Kantor Urusan Sipil Distrik Utara, Kota Taichung, menuntaskan program tiga hari bertajuk “Kelas Pembinaan Khusus untuk Penduduk Imigran Baru – Kelas Memasak Masakan Chinese” pada 6 Juli. Program ini digelar untuk membantu penduduk imigran baru beradaptasi lebih baik dalam masyarakat Taiwan melalui pengenalan budaya kuliner setempat.
Dalam pelatihan tersebut, peserta mengikuti kelas memasak masakan Chinese tingkat C yang berfokus pada penguasaan teknik dasar, mulai dari cara memotong, penanganan bahan makanan, hingga teknik memasak. Kegiatan ini menarik partisipasi penduduk imigran baru beserta keluarga mereka, sekaligus menjadi ruang belajar bersama dalam suasana kekeluargaan.
Kepala Dinas Urusan Sipil Kota Taichung, Wu Shi-wei, menyampaikan bahwa kuliner dapat menjadi cara untuk memahami budaya baru. Menurutnya, kursus ini diharapkan membantu peserta meningkatkan pemahaman tentang budaya kuliner Taiwan, memenuhi selera keluarga, serta mempererat hubungan di dalam keluarga.
Wu menambahkan, dalam beberapa tahun terakhir pemerintah kota mendorong program pemberdayaan bagi penduduk imigran baru, tidak hanya untuk membantu adaptasi kehidupan di Taiwan, tetapi juga untuk meningkatkan keterampilan profesional dan kemampuan kerja. Kelas memasak kali ini menggabungkan teori dan praktik, termasuk pengenalan awal terhadap ujian sertifikasi memasak masakan Chinese. Program tersebut diharapkan dapat mengembangkan potensi keterampilan penduduk baru, mendorong integrasi lintas budaya, dan menciptakan “Masakan Taiwan Baru”.

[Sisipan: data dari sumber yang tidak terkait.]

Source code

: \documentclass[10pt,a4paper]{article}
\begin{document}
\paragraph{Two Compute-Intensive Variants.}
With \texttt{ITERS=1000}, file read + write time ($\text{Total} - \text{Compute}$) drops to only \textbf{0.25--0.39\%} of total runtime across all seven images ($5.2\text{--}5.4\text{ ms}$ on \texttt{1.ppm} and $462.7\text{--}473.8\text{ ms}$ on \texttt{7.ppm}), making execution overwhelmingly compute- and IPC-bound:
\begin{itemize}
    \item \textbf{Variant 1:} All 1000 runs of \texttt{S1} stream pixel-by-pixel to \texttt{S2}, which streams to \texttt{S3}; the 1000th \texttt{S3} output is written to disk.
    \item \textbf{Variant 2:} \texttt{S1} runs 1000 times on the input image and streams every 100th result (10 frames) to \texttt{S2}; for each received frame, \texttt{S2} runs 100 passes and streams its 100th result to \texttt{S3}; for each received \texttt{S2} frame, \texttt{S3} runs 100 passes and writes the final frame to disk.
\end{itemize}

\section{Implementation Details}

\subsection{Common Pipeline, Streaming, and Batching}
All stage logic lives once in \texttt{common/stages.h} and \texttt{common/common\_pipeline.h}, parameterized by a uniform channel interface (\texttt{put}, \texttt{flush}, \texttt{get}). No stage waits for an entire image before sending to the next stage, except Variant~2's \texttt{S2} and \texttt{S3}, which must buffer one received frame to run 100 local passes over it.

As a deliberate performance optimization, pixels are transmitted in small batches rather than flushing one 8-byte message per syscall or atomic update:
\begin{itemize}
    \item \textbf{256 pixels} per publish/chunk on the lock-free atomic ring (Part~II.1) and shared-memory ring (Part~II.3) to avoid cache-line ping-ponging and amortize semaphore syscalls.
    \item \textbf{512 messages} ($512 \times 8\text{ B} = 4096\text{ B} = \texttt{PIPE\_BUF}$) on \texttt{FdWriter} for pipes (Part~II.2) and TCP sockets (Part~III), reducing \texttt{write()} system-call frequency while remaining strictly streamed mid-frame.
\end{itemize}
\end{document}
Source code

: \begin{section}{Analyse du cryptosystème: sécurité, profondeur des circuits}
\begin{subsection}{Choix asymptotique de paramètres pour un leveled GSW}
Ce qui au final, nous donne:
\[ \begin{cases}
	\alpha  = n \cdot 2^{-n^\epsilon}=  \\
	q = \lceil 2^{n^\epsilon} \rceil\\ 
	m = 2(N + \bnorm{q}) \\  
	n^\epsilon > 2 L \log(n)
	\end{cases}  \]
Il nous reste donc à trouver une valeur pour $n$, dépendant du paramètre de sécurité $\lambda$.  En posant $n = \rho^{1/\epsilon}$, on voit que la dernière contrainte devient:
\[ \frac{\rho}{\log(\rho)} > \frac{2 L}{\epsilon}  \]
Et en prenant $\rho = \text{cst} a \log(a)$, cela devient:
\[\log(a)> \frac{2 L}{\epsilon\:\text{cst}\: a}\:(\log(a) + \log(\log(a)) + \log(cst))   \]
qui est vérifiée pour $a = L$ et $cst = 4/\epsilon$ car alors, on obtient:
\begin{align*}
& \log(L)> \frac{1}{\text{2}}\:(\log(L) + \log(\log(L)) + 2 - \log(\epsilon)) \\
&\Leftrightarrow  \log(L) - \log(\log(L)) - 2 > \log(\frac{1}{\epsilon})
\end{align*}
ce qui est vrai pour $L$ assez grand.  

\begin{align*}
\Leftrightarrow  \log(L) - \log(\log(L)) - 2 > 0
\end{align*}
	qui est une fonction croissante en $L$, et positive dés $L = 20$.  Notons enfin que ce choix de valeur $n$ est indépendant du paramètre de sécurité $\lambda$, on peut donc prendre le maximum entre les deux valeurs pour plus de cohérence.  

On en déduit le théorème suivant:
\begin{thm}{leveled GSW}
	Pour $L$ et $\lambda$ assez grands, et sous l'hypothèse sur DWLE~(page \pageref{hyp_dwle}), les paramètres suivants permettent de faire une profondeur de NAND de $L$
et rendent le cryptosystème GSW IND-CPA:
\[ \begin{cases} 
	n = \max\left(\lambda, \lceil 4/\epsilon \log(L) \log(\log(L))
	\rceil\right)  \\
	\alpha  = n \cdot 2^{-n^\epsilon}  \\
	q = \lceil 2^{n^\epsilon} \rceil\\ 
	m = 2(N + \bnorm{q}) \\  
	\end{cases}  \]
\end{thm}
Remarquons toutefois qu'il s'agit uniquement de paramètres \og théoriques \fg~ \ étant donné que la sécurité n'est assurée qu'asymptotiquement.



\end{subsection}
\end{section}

Kepala Kantor Urusan Sipil Distrik Utara, Zheng Feng-qiu, mengatakan program ini tidak hanya berisi pelatihan memasak. Peserta juga mendapatkan materi keterampilan perawatan rumah tangga dasar dan pencegahan kekerasan berbasis gender digital untuk meningkatkan kemampuan perlindungan diri.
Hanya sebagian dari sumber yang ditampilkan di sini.